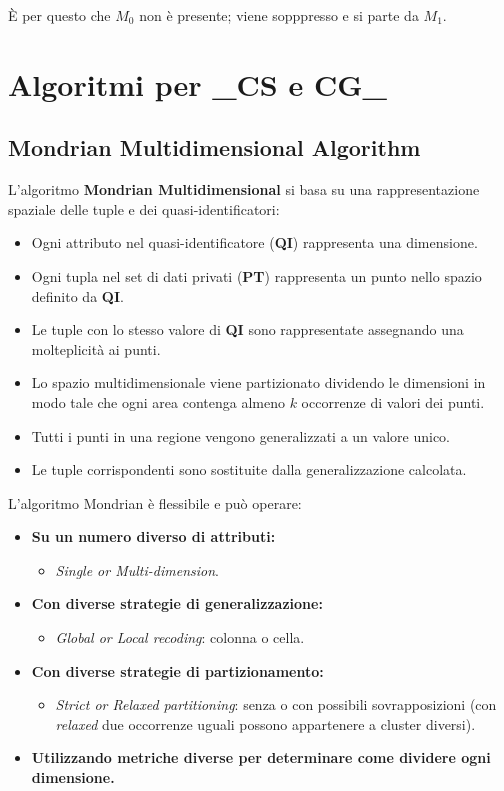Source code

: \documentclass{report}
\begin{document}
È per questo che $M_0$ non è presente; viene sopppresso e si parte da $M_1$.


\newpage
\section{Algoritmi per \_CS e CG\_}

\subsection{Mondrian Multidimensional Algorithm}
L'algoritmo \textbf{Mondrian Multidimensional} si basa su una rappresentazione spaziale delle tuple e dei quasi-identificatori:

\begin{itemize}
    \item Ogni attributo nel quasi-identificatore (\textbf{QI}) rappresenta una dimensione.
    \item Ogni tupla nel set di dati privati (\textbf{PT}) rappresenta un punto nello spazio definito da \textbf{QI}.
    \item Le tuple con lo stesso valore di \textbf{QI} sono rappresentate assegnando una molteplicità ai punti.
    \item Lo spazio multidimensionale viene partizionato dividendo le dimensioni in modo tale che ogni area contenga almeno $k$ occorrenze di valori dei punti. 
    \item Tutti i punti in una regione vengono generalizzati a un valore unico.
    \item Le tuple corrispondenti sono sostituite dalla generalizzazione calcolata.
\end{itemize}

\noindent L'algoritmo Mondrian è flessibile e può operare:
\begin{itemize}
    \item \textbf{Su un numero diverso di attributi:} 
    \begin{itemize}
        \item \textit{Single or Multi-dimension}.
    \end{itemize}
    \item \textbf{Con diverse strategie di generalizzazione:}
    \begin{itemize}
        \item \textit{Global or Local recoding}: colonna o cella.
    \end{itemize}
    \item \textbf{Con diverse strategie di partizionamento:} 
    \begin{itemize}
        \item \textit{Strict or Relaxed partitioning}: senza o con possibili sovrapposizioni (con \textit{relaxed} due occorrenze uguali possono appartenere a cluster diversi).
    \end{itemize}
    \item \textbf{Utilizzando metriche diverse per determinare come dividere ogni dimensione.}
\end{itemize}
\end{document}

Exercise: Each record should be printed again precisely, though not its pictures.

Response to the exercise:
Source code

: \documentclass{report}
\begin{document}
È per questo che $M_0$ non è presente; viene sopppresso e si parte da $M_1$.


\newpage
\section{Algoritmi per \_CS e CG\_}

\subsection{Mondrian Multidimensional Algorithm}
L'algoritmo \textbf{Mondrian Multidimensional} si basa su una rappresentazione spaziale delle tuple e dei quasi-identificatori:

\begin{itemize}
    \item Ogni attributo nel quasi-identificatore (\textbf{QI}) rappresenta una dimensione.
    \item Ogni tupla nel set di dati privati (\textbf{PT}) rappresenta un punto nello spazio definito da \textbf{QI}.
    \item Le tuple con lo stesso valore di \textbf{QI} sono rappresentate assegnando una molteplicità ai punti.
    \item Lo spazio multidimensionale viene partizionato dividendo le dimensioni in modo tale che ogni area contenga almeno $k$ occorrenze di valori dei punti. 
    \item Tutti i punti in una regione vengono generalizzati a un valore unico.
    \item Le tuple corrispondenti sono sostituite dalla generalizzazione calcolata.
\end{itemize}

\noindent L'algoritmo Mondrian è flessibile e può operare:
\begin{itemize}
    \item \textbf{Su un numero diverso di attributi:} 
    \begin{itemize}
        \item \textit{Single or Multi-dimension}.
    \end{itemize}
    \item \textbf{Con diverse strategie di generalizzazione:}
    \begin{itemize}
        \item \textit{Global or Local recoding}: colonna o cella.
    \end{itemize}
    \item \textbf{Con diverse strategie di partizionamento:} 
    \begin{itemize}
        \item \textit{Strict or Relaxed partitioning}: senza o con possibili sovrapposizioni (con \textit{relaxed} due occorrenze uguali possono appartenere a cluster diversi).
    \end{itemize}
    \item \textbf{Utilizzando metriche diverse per determinare come dividere ogni dimensione.}
\end{itemize}
\end{document}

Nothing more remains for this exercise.